Kartoffelsetzen (1884, Von der Heydt-Museum Wuppertal) © Foto: Diether v Goddenthow
Kartoffelsetzen (1884, Von der Heydt-Museum Wuppertal) © Foto: Diether v Goddenthow

Die Städel Ausstellung veranschaulicht dies durch Gegenüberstellungen von Werken van Goghs wie Kartoffelsetzen (1884, Von der Heydt-Museum Wuppertal), Bauern bei der Feldarbeit (1889, Stedelijk Museum Amsterdam) oder dem Porträt Augustine Roulin (La Berceuse) (1889, Stedelijk Museum Amsterdam) mit Arbeiten von Paula Modersohn-Becker (Alte Armenhäuslerin mit Glaskugel und Mohnblumen, 1907, Museen Böttcherstraße, Paula Modersohn-Becker Museum, Bremen), Gabriele Münter (Murnauerin [Rosalia Leiß], 1909, Schloßmuseum Murnau) oder Heinrich Nauen (Grabender Bauer, 1908, Galerie Ludorff, Düsseldorf).

Selbstbildnisse

Selbstbildnisse. © Foto: Diether v Goddenthow
Selbstbildnisse. © Foto: Diether v Goddenthow

Die Selbstporträts van Goghs regten jüngere Künstler dazu an, sich in einer ähnlichen Form wie das Vorbild zu präsentieren. Van Gogh galt als „tragischer Held“, als ein von der Gesellschaft unverstandener und leidender Künstler, der sich für seine Malerei aufgeopfert hatte. Dieses Image hatte vor allem auf männliche Künstler eine starke Anziehungskraft. Die Ausstellung verdeutlicht dies am Beispiel von Selbstbildnissen u. a. von Cuno Amiet (um 1907), Max Beckmann (1905), Peter August Böckstiegel (1913), Ludwig Meidner (1919) und Heinrich Nauen (1909).

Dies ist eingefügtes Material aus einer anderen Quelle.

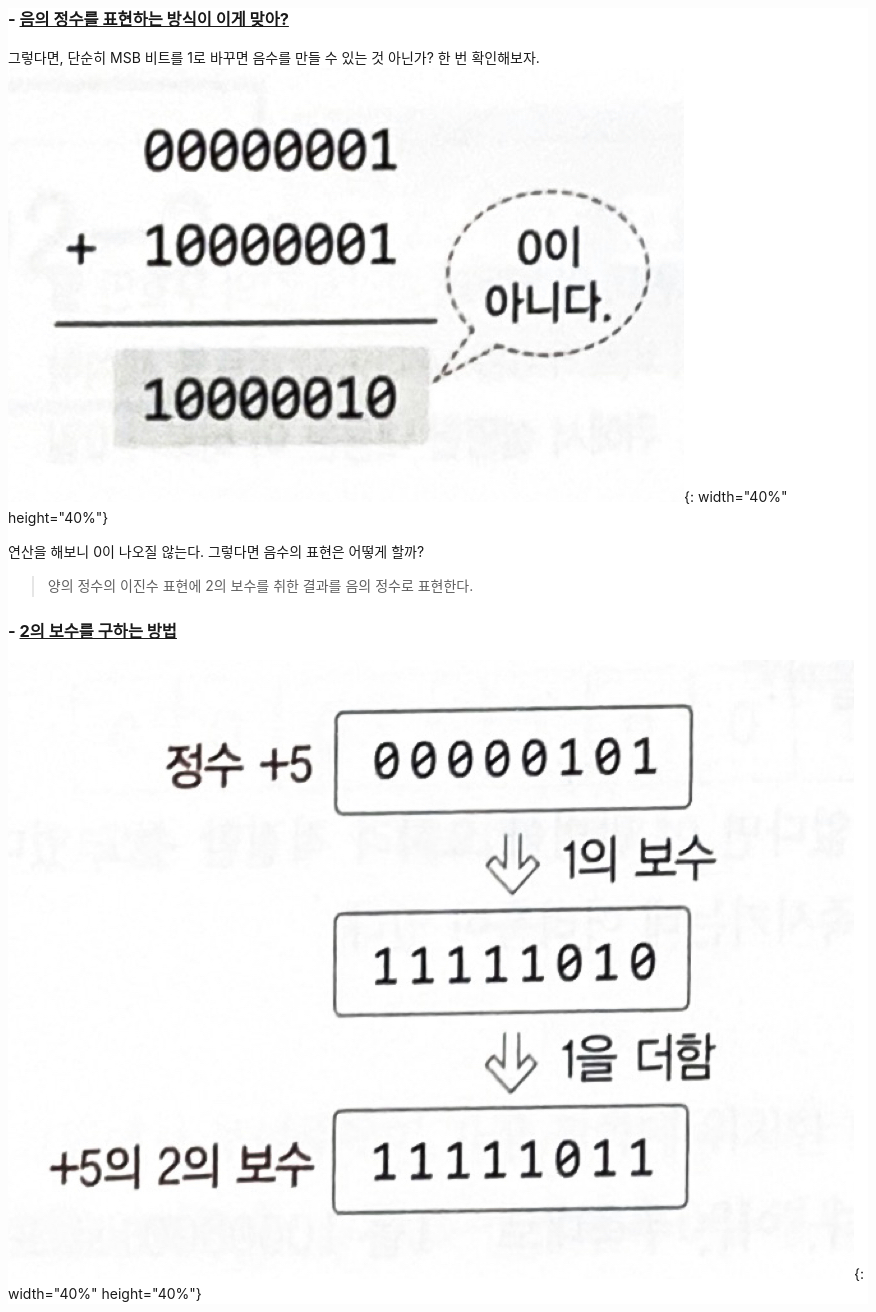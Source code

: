 ### - <u>음의 정수를 표현하는 방식이 이게 맞아?</u>
그렇다면, 단순히 MSB 비트를 1로 바꾸면 음수를 만들 수 있는 것 아닌가? 한 번 확인해보자.  
![image](/assets/images/java-lang/2-3.png){: width="40%" height="40%"}<br>

연산을 해보니 0이 나오질 않는다. 그렇다면 음수의 표현은 어떻게 할까?  
> 양의 정수의 이진수 표현에 2의 보수를 취한 결과를 음의 정수로 표현한다.

### - <u>2의 보수를 구하는 방법</u>
![image](/assets/images/java-lang/2-4.png){: width="40%" height="40%"}<br>
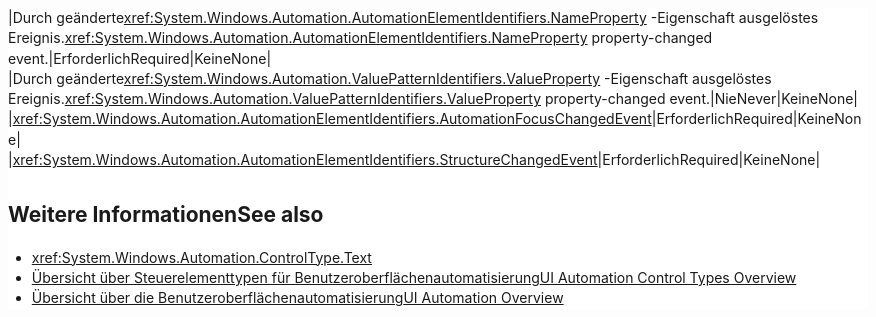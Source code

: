 |<span data-ttu-id="420e1-190">Durch geänderte<xref:System.Windows.Automation.AutomationElementIdentifiers.NameProperty> -Eigenschaft ausgelöstes Ereignis.</span><span class="sxs-lookup"><span data-stu-id="420e1-190"><xref:System.Windows.Automation.AutomationElementIdentifiers.NameProperty> property-changed event.</span></span>|<span data-ttu-id="420e1-191">Erforderlich</span><span class="sxs-lookup"><span data-stu-id="420e1-191">Required</span></span>|<span data-ttu-id="420e1-192">Keine</span><span class="sxs-lookup"><span data-stu-id="420e1-192">None</span></span>|  
|<span data-ttu-id="420e1-193">Durch geänderte<xref:System.Windows.Automation.ValuePatternIdentifiers.ValueProperty> -Eigenschaft ausgelöstes Ereignis.</span><span class="sxs-lookup"><span data-stu-id="420e1-193"><xref:System.Windows.Automation.ValuePatternIdentifiers.ValueProperty> property-changed event.</span></span>|<span data-ttu-id="420e1-194">Nie</span><span class="sxs-lookup"><span data-stu-id="420e1-194">Never</span></span>|<span data-ttu-id="420e1-195">Keine</span><span class="sxs-lookup"><span data-stu-id="420e1-195">None</span></span>|  
|<xref:System.Windows.Automation.AutomationElementIdentifiers.AutomationFocusChangedEvent>|<span data-ttu-id="420e1-196">Erforderlich</span><span class="sxs-lookup"><span data-stu-id="420e1-196">Required</span></span>|<span data-ttu-id="420e1-197">Keine</span><span class="sxs-lookup"><span data-stu-id="420e1-197">None</span></span>|  
|<xref:System.Windows.Automation.AutomationElementIdentifiers.StructureChangedEvent>|<span data-ttu-id="420e1-198">Erforderlich</span><span class="sxs-lookup"><span data-stu-id="420e1-198">Required</span></span>|<span data-ttu-id="420e1-199">Keine</span><span class="sxs-lookup"><span data-stu-id="420e1-199">None</span></span>|  
  
## <a name="see-also"></a><span data-ttu-id="420e1-200">Weitere Informationen</span><span class="sxs-lookup"><span data-stu-id="420e1-200">See also</span></span>

- <xref:System.Windows.Automation.ControlType.Text>
- [<span data-ttu-id="420e1-201">Übersicht über Steuerelementtypen für Benutzeroberflächenautomatisierung</span><span class="sxs-lookup"><span data-stu-id="420e1-201">UI Automation Control Types Overview</span></span>](ui-automation-control-types-overview.md)
- [<span data-ttu-id="420e1-202">Übersicht über die Benutzeroberflächenautomatisierung</span><span class="sxs-lookup"><span data-stu-id="420e1-202">UI Automation Overview</span></span>](ui-automation-overview.md)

Zeichnungen und Reproduktionen

Van Gogh wird auch Vater der Moderne genannt , da er zum Vorbild wurde. Hier Nachzeichnung des van Gogh'schen Sämanns von  Ernst Ludwig Kirchner, der sich motivisch eng an sein Vorbild anlehnte. © Foto: Diether v Goddenthow
Van Gogh wird auch Vater der Moderne genannt , da er zum Vorbild wurde. Hier Nachzeichnung des van Gogh’schen Sämanns von Ernst Ludwig Kirchner, der sich motivisch eng an sein Vorbild anlehnte. © Foto: Diether v Goddenthow

Van Goghs Werk besteht zu einem großen Teil aus Zeichnungen. Zu Beginn seiner Laufbahn schulte sich der Künstler überwiegend durch das Kopieren von Vorlagen, bevor er sich an eigene Motive wagte. In späteren Jahren stehen seine Zeichnungen in enger Verbindung zu seiner Malerei. Sie dienten ihm zur Vorbereitung einer Komposition oder wiederholen und verdichten ein in der Malerei gefundenes Motiv.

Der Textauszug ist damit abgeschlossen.